Don Cameron, general manager of the 5,500-acre Terranova Ranch in Helm, believed the proposition would end up inviting countless lawsuits against food processors or retailers who may lack proper food labeling.

Cameron added that the initiative goes on the presumption that GE food is somehow harmful, with supporters citing fears like cancer risk, antibiotic resistance, allergies, and birth defects. 

But growing both Roundup Ready GE alfalfa and GE corn for close to 20 years along with organic cotton and alfalfa, Cameron said Terranova sets the example of how safe they really are, a conclusion that the U.S. Federal Drug Administration and the World Health Organization have already reached.   

And despite what critics insist, Cameron said his ranch has also been proof that even the spread of GE material to neighboring crops can be controlled through barriers and buffers. 

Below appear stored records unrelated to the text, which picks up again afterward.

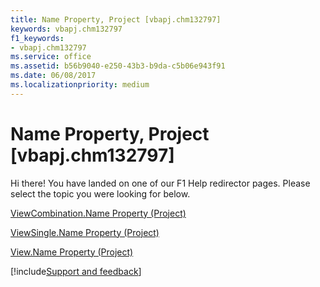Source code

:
 ```yaml
---
title: Name Property, Project [vbapj.chm132797]
keywords: vbapj.chm132797
f1_keywords:
- vbapj.chm132797
ms.service: office
ms.assetid: b56b9040-e250-43b3-b9da-c5b06e943f91
ms.date: 06/08/2017
ms.localizationpriority: medium
---
```



# Name Property, Project [vbapj.chm132797]

Hi there! You have landed on one of our F1 Help redirector pages. Please select the topic you were looking for below.

[ViewCombination.Name Property (Project)](https://msdn.microsoft.com/library/8b3be3ad-bbba-b76f-a239-6918cf904529%28Office.15%29.aspx)

[ViewSingle.Name Property (Project)](https://msdn.microsoft.com/library/ba106d83-4451-7065-b032-acc15c17bc2a%28Office.15%29.aspx)

[View.Name Property (Project)](https://msdn.microsoft.com/library/81dd6947-763a-f5f1-3313-e01a42e590db%28Office.15%29.aspx)

[!include[Support and feedback](~/includes/feedback-boilerplate.md)]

“There are a lot of advantages,” Cameron said. “Greater yields, less competition for the weeds so we typically use less water. And the herbicides we use are more environmentally friendly, as opposed to others we have to use.”

In 2011, 88 percent of all corn and 94 percent of all soybeans produced in the U.S. were grown from GE seeds, while experts say as much as 40 percent of food products sold in grocery stores in California contain some GE ingredients.

Since 1996, more than 100 million acres of genetically engineered crops have been planted, although they still comprise relatively little of California’s farmland. 

Peggy Lemaux, a specialist with the University of California Cooperative Extension in UC Berkeley, said the major GE crops like cotton, canola, soybeans and corn are simply not grown on a large scale in the state.

She referenced only a handful of companies like Monsanto, Syngenta and DuPont that produce seeds through genetic engineering. With most crops, she said, they can’t get as much bang for their buck.

GE alfalfa should be making headway in California, following a USDA decision last year to deregulate a strain that’s resistant to Roundup herbicide. But Lemaux said GE crops aren’t taking off the way other crops are since farmers can’t dictate how much they decide to grow.  

“They have to sign an agreement (with the technology company) that they won’t replant it so they have to go back and buy it every year” said Lemaux. 

She added that the U.S. Food and Drug Administration already requires labels for GE food if the nutritional properties have been changed in some way. In most cases, she said, the fruit or vegetable is only engineered for herbicide, pest, or viral resistance. 

Lemaux, who’s been studying GE food for about 25 years, will be discussing the topic during event put on by the Economic Development Corporation serving Fresno County on Oct. 2 at the Fresno Convention & Entertainment Center.